Schedule Sep 11, 2007
Giant Magnetoelectric Responses from Multiferroics
Yoshi Tokura (Univ. Tokyo)

Y. Tokura 1,2,3
1. Department of Applied Physics, University of Tokyo, Tokyo 113-8656, Japan
2. ERATO Multiferroics Project, JST, Tokyo 113-8656, Japan
3. Correlated Electron Research Center (CERC), AIST, Tsukuba 305-8562, Japan

Multiferroics, the materials in which both (anti)ferromagnetism and ferroelectricity can coexist, are the prospective candidate which can potentially host the gigantic magnetoelectric (ME) effect. A useful hint to designing of the strong magnetoelectric coupling has been gained by the recent discovery of the ferroelectricity in the transverse-spiral magnets, such as perovskite manganites. The direction of the polarization can be totally determined by the clock-wise or counter-clock-wise rotation of the spin in proceeding along the spiral propagation axis, that is called the spin helicity. In those compounds, the spontaneous P can be easily controlled by an external magnetic field of specific direction, such as the generation and/or flopping of the spontaneous polarization, which may be viewed as the gigantic ME effect. Conversely, the spin helicity can be controlled by an external electric field, as demonstrated by recent polarized neutron scattering experiments. The multiferroics based on this mechanism has recently been realized also in the conical spin state of chromite spinels where the transverse spiral component coexists with the uniform magnetization component along the cone axis. In those compounds, the clamping between the magnetic and ferroelectric domains can show up, perhaps enabling the magnetic (electric) control of the ferroelectric (ferromagnetic) domains.

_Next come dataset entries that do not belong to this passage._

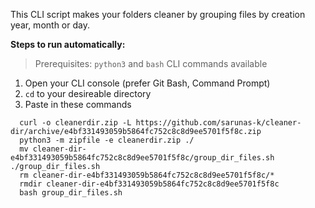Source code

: This CLI script makes your folders cleaner by grouping files by creation year, month or day.

**Steps to run automatically:**

> Prerequisites: `python3` and `bash` CLI commands available
1.  Open your CLI console (prefer Git Bash, Command Prompt)
1. `cd` to your desireable directory
1.  Paste in these commands
```
  curl -o cleanerdir.zip -L https://github.com/sarunas-k/cleaner-dir/archive/e4bf331493059b5864fc752c8c8d9ee5701f5f8c.zip
  python3 -m zipfile -e cleanerdir.zip ./
  mv cleaner-dir-e4bf331493059b5864fc752c8c8d9ee5701f5f8c/group_dir_files.sh ./group_dir_files.sh
  rm cleaner-dir-e4bf331493059b5864fc752c8c8d9ee5701f5f8c/*
  rmdir cleaner-dir-e4bf331493059b5864fc752c8c8d9ee5701f5f8c
  bash group_dir_files.sh
```
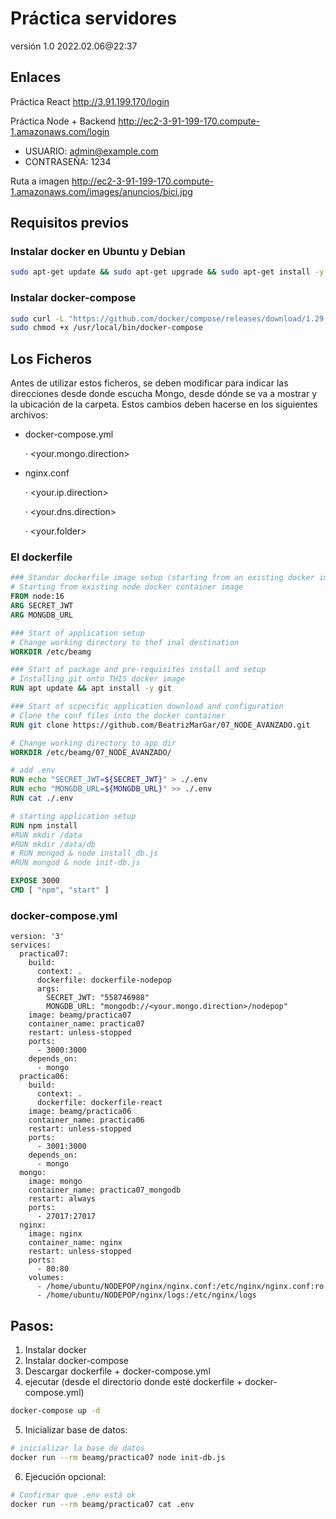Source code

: # Práctica servidores

versión 1.0 2022.02.06@22:37

## Enlaces

Práctica React http://3.91.199.170/login

Práctica Node + Backend http://ec2-3-91-199-170.compute-1.amazonaws.com/login
  - USUARIO: admin@example.com
  - CONTRASEÑA: 1234

Ruta a imagen http://ec2-3-91-199-170.compute-1.amazonaws.com/images/anuncios/bici.jpg

## Requisitos previos

### Instalar docker en Ubuntu y Debian

```bash
sudo apt-get update && sudo apt-get upgrade && sudo apt-get install -y docker
```
### Instalar docker-compose


```bash
sudo curl -L "https://github.com/docker/compose/releases/download/1.29.2/docker-compose-$(uname -s)-$(uname -m)" -o /usr/local/bin/docker-compose
sudo chmod +x /usr/local/bin/docker-compose
```

## Los Ficheros

Antes de utilizar estos ficheros, se deben modificar para indicar las direcciones desde donde escucha Mongo, desde dónde se va a mostrar y la ubicación de la carpeta. Estos cambios deben hacerse en los siguientes archivos:

- docker-compose.yml

    · <your.mongo.direction>

- nginx.conf

    · <your.ip.direction>
    
    · <your.dns.direction>
    
    · <your.folder>

### El dockerfile

```Dockerfile
### Standar dockerfile image setup (starting from an existing docker image)
# Starting from existing node docker container image
FROM node:16
ARG SECRET_JWT
ARG MONGDB_URL

### Start of application setup
# Change working directory to thef inal destination
WORKDIR /etc/beamg

### Start of package and pre-requisites install and setup
# Installing git onto THIS docker image
RUN apt update && apt install -y git

### Start of scpecific application download and configuration
# Clone the conf files into the docker container
RUN git clone https://github.com/BeatrizMarGar/07_NODE_AVANZADO.git

# Change working directory to app dir
WORKDIR /etc/beamg/07_NODE_AVANZADO/

# add .env
RUN echo "SECRET_JWT=${SECRET_JWT}" > ./.env
RUN echo "MONGDB_URL=${MONGDB_URL}" >> ./.env
RUN cat ./.env

# starting application setup
RUN npm install
#RUN mkdir /data
#RUN mkdir /data/db
# RUN mongod & node install_db.js 
#RUN mongod & node init-db.js

EXPOSE 3000
CMD [ "npm", "start" ]
```

### docker-compose.yml
```docker-compose
version: '3'
services:
  practica07:
    build:
      context: .
      dockerfile: dockerfile-nodepop
      args:
        SECRET_JWT: "558746988"
        MONGDB_URL: "mongodb://<your.mongo.direction>/nodepop"
    image: beamg/practica07
    container_name: practica07
    restart: unless-stopped
    ports:
      - 3000:3000
    depends_on:
      - mongo
  practica06:
    build:
      context: .
      dockerfile: dockerfile-react
    image: beamg/practica06
    container_name: practica06
    restart: unless-stopped
    ports:
      - 3001:3000
    depends_on:
      - mongo
  mongo:
    image: mongo
    container_name: practica07_mongodb
    restart: always
    ports:
      - 27017:27017
  nginx:
    image: nginx
    container_name: nginx
    restart: unless-stopped
    ports:
      - 80:80
    volumes:
      - /home/ubuntu/NODEPOP/nginx/nginx.conf:/etc/nginx/nginx.conf:ro
      - /home/ubuntu/NODEPOP/nginx/logs:/etc/nginx/logs

```

## Pasos:

1. Instalar docker
2. Instalar docker-compose
3. Descargar dockerfile + docker-compose.yml
4. ejecutar (desde el directorio donde esté dockerfile + docker-compose.yml)
```bash
docker-compose up -d
```
5. Inicializar base de datos:
```bash
# inicializar la base de datos
docker run --rm beamg/practica07 node init-db.js
``` 
6. Ejecución opcional:
```bash
# Confirmar que .env está ok
docker run --rm beamg/practica07 cat .env
``` 

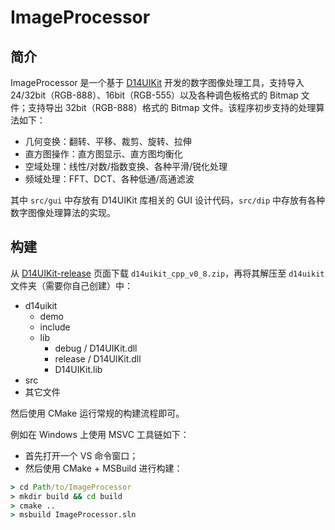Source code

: # ImageProcessor

## 简介

ImageProcessor 是一个基于 [D14UIKit](https://github.com/DreamersGather/D14UIKit) 开发的数字图像处理工具，支持导入 24/32bit（RGB-888）、16bit（RGB-555）以及各种调色板格式的 Bitmap 文件；支持导出 32bit（RGB-888）格式的 Bitmap 文件。该程序初步支持的处理算法如下：

* 几何变换：翻转、平移、裁剪、旋转、拉伸
* 直方图操作：直方图显示、直方图均衡化
* 空域处理：线性/对数/指数变换、各种平滑/锐化处理
* 频域处理：FFT、DCT、各种低通/高通滤波

其中 `src/gui` 中存放有 D14UIKit 库相关的 GUI 设计代码，`src/dip` 中存放有各种数字图像处理算法的实现。

## 构建

从 [D14UIKit-release](https://github.com/DreamersGather/D14UIKit/releases) 页面下载 `d14uikit_cpp_v0_8.zip`，再将其解压至 `d14uikit` 文件夹（需要你自己创建）中：

* d14uikit
  * demo
  * include
  * lib
    * debug / D14UIKit.dll
    * release / D14UIKit.dll
    * D14UIKit.lib
* src
* 其它文件

然后使用 CMake 运行常规的构建流程即可。

例如在 Windows 上使用 MSVC 工具链如下：

* 首先打开一个 VS 命令窗口；
* 然后使用 CMake + MSBuild 进行构建：

```bat
> cd Path/to/ImageProcessor
> mkdir build && cd build
> cmake ..
> msbuild ImageProcessor.sln
```
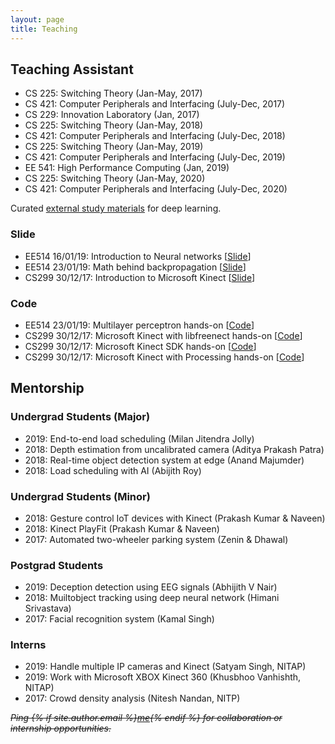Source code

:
 ```yaml
---
layout: page
title: Teaching
---
```


## Teaching Assistant

* CS 225: Switching Theory (Jan-May, 2017)
* CS 421: Computer Peripherals and Interfacing (July-Dec, 2017)
* CS 229: Innovation Laboratory (Jan, 2017)
* CS 225: Switching Theory (Jan-May, 2018)
* CS 421: Computer Peripherals and Interfacing (July-Dec, 2018)
* CS 225: Switching Theory (Jan-May, 2019)
* CS 421: Computer Peripherals and Interfacing (July-Dec, 2019)
* EE 541: High Performance Computing (Jan, 2019)
* CS 225: Switching Theory (Jan-May, 2020)
* CS 421: Computer Peripherals and Interfacing (July-Dec, 2020)

Curated [external study materials](teaching/externallinks) for deep learning.

### Slide

* EE514 16/01/19: Introduction to Neural networks [[Slide](https://drive.google.com/file/d/1gCxPc1U3id6lzS4MuhliwPXC8dLltCxY/view?usp=sharing)]
* EE514 23/01/19: Math behind backpropagation [[Slide](https://drive.google.com/file/d/1fcvALsno1d4W10wlUYWvi-hXI_yhqNq0/view?usp=sharing)]
* CS299 30/12/17: Introduction to Microsoft Kinect [[Slide](https://drive.google.com/open?id=1p61ZeACxnCZI3NgO7dgDJBDj5aCoMIzD)]

### Code

* EE514 23/01/19: Multilayer perceptron hands-on [[Code](https://drive.google.com/drive/folders/1Nn6N0GopiXFUVvRA5Z3rTWJ7Yp7qm4Rd?usp=sharing)]
* CS299 30/12/17: Microsoft Kinect with libfreenect hands-on [[Code](https://github.com/alwynmathew/libfreenect-with-python)]
* CS299 30/12/17: Microsoft Kinect SDK hands-on [[Code](https://github.com/alwynmathew/Kinect-for-windows)]
* CS299 30/12/17: Microsoft Kinect with Processing hands-on [[Code](https://github.com/alwynmathew/Processing-for-Kinect)]

## Mentorship

### Undergrad Students (Major)

* 2019: End-to-end load scheduling (Milan Jitendra Jolly)
* 2018: Depth estimation from uncalibrated camera (Aditya Prakash Patra)
* 2018: Real-time object detection system at edge (Anand Majumder)
* 2018: Load scheduling with AI (Abijith Roy)

### Undergrad Students (Minor)

* 2018: Gesture control IoT devices with Kinect (Prakash Kumar & Naveen)
* 2018: Kinect PlayFit (Prakash Kumar & Naveen)
* 2017: Automated two-wheeler parking system (Zenin & Dhawal)

### Postgrad Students

* 2019: Deception detection using EEG signals (Abhijith V Nair)
* 2018: Muiltobject tracking using deep neural network (Himani Srivastava)
* 2017: Facial recognition system (Kamal Singh)

### Interns

* 2019: Handle multiple IP cameras and Kinect (Satyam Singh, NITAP)
* 2019: Work with Microsoft XBOX Kinect 360 (Khusbhoo Vanhishth, NITAP)
* 2017: Crowd density analysis (Nitesh Nandan, NITP) 

~~*Ping {% if site.author.email %}<a href="mailto:{{ site.author.email }}">me</a>{% endif %} for collaboration or internship opportunities.*~~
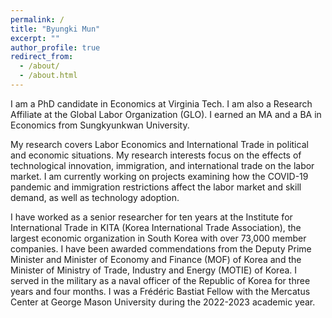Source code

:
 ```yaml
---
permalink: /
title: "Byungki Mun"
excerpt: ""
author_profile: true
redirect_from: 
  - /about/
  - /about.html
---
```


I am a PhD candidate in Economics at Virginia Tech. I am also a Research Affiliate at the Global Labor Organization (GLO). I earned an MA and a BA in Economics from Sungkyunkwan University.

My research covers Labor Economics and International Trade in political and economic situations. My research interests focus on the effects of technological innovation, immigration, and international trade on the labor market. I am currently working on projects examining how the COVID-19 pandemic and immigration restrictions affect the labor market and skill demand, as well as technology adoption.

I have worked as a senior researcher for ten years at the Institute for International Trade in KITA (Korea International Trade Association), the largest economic organization in South Korea with over 73,000 member companies. I have been awarded commendations from the Deputy Prime Minister and Minister of Economy and Finance (MOF) of Korea and the Minister of Ministry of Trade, Industry and Energy (MOTIE) of Korea. I served in the military as a naval officer of the Republic of Korea for three years and four months. I was a Frédéric Bastiat Fellow with the Mercatus Center at George Mason University during the 2022-2023 academic year.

Multiferroics with the strong ME correlation may also provide a unique arena to test new optical effects, say the magnetoelectic optical effects. This includes the so-called magnetization-induced second harmonic generation (MSHG) and the nonreciprocal dichroism dependent on the light propagation direction (but not on the light polarization), termed the optical magnetoelectric (OME) effect. The former can be applied to probe the interface magnetism as well, while the latter may have potential of producing new optical devices with nonreciprocal functions.

Strategy for exploring such multiferroics as showing strong ME coupling and novel optical functions is argued in terms of the designed spin superstructure and tailor-made materials.